Problem:
From the line that includes "contrast, the kernel" to the closing line of the data, please transcribe every line exactly and add nothing.

=== Section Start ===

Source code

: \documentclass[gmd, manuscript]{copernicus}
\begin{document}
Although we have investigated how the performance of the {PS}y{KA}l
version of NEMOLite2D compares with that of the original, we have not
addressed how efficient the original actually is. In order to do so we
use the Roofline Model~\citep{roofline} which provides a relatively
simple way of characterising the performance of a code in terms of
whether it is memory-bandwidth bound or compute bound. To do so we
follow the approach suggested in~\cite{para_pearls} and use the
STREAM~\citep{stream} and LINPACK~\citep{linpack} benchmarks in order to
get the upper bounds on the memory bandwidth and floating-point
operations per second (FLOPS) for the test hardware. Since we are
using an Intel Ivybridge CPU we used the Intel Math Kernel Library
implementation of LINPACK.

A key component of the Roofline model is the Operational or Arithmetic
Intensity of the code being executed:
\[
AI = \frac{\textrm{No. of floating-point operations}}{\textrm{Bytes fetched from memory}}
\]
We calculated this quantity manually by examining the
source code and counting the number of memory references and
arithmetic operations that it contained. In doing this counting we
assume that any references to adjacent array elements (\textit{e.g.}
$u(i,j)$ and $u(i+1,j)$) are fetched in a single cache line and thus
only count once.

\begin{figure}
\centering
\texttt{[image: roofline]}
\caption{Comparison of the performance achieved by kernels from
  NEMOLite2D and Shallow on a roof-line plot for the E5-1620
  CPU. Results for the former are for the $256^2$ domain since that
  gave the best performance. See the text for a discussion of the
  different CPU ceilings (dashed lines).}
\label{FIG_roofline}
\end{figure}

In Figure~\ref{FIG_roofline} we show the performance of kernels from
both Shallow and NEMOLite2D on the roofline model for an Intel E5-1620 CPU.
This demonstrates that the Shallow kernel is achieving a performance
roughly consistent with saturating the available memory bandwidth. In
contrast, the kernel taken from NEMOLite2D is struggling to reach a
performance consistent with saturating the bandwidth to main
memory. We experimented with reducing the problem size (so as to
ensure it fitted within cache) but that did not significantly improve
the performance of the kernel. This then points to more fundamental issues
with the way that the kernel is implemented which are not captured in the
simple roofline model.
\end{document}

=== Section End ===

Answer to this problem:
contrast, the kernel taken from NEMOLite2D is struggling to reach a
performance consistent with saturating the bandwidth to main
memory. We experimented with reducing the problem size (so as to
ensure it fitted within cache) but that did not significantly improve
the performance of the kernel. This then points to more fundamental issues
with the way that the kernel is implemented which are not captured in the
simple roofline model.
\end{document}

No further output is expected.